Ich stehe vor dem Getränke-Regal und überlege ob ich mir eine Dose meines Lieblings-Bieres kaufen soll. Der Supermarkt-Jingle im Hintergrund läuft unbeirrt weiter. Bla bla bla irgendwas von fröhlich sein bla bla, trink Alkohol, vergiß deine Sorgen bla bla, MOMENT MAL! Hab ich das gerade richtig gehört?! Ja, habe ich. Schockt mich auch schon gar nicht mehr. Als mir zum ersten Mal ein Japaner (zu allem Überfluß ein Mädchen von höchstens 24 Jahren) erzählte ihr Hobby sei "Alkohol", hab ich noch blöd geguckt. Aber seit dem haben das so viele Leute von sich selbst behauptet, inklusive Universitäts-Professoren.
Nicht daß das Alkoholiker wären.

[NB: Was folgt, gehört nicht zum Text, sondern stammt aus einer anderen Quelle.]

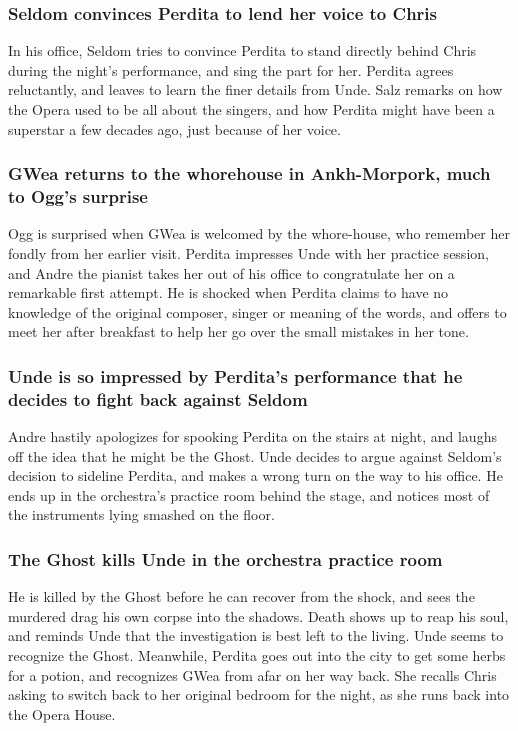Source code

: \subsubsection{\Gls{Seldom} convinces \Gls{Perdita} to lend her voice to \Gls{Chris}}
In his office, \Gls{Seldom} tries to convince \Gls{Perdita} to stand directly behind \Gls{Chris}
during the night's performance, and sing the part for her. \Gls{Perdita} agrees reluctantly, and
leaves to learn the finer details from \Gls{Unde}. \Gls{Salz} remarks on how the Opera used to be
all about the singers, and how \Gls{Perdita} might have been a superstar a few decades ago, just
because of her voice.

\subsubsection{\Gls{GWea} returns to the whorehouse in Ankh-Morpork, much to \Gls{Ogg}'s surprise}
\Gls{Ogg} is surprised when \Gls{GWea} is welcomed by the whore-house, who remember her fondly from
her earlier visit. \Gls{Perdita} impresses \Gls{Unde} with her practice session, and \Gls{Andre} the
pianist takes her out of his office to congratulate her on a remarkable first attempt. He is shocked
when \Gls{Perdita} claims to have no knowledge of the original composer, singer or meaning of the
words, and offers to meet her after breakfast to help her go over the small mistakes in her tone.

\subsubsection{\Gls{Unde} is so impressed by \Gls{Perdita}'s performance that he decides to
    fight back against \Gls{Seldom}}
\Gls{Andre} hastily apologizes for spooking \Gls{Perdita} on the stairs at night, and laughs off the
idea that he might be the \Gls{Ghost}. \Gls{Unde} decides to argue against \Gls{Seldom}'s decision
to sideline \Gls{Perdita}, and makes a wrong turn on the way to his office. He ends up in the
orchestra's practice room behind the stage, and notices most of the instruments lying smashed on the
floor.

\subsubsection{The \Gls{Ghost} kills \Gls{Unde} in the orchestra practice room}
He is killed by the \Gls{Ghost} before he can recover from the shock, and sees the murdered drag his
own corpse into the shadows. \Gls{Death} shows up to reap his soul, and reminds \Gls{Unde} that the
investigation is best left to the living. \Gls{Unde} seems to recognize the \Gls{Ghost}. Meanwhile,
\Gls{Perdita} goes out into the city to get some herbs for a potion, and recognizes \Gls{GWea} from
afar on her way back. She recalls \Gls{Chris} asking to switch back to her original bedroom for the
night, as she runs back into the Opera House.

Das Problem ist vielmehr, daß es sich ein Deutschland einfach nicht gehört seinen Alkohol-Konsum als Hobby zu bezeichnen, oder zuzugeben daß man flüssigen Streßabbau betreibt. Klar, fast alle Leute trinken, aber doch nicht als Hobby! Manche werden Connaisseur einer bestimmten Alkohol-Sorte sein, und das Gesöff der Begierde sammeln wie Briefmarken: nur ab und zu dran lecken, zum testen und trainieren der Geschmacksnerven, nicht wegen des Effekts.
Da ist der soziale Druck einfach zu stark ein der Öffentlichkeit ein Bild gutes Bild abzugeben wie sich das gehört.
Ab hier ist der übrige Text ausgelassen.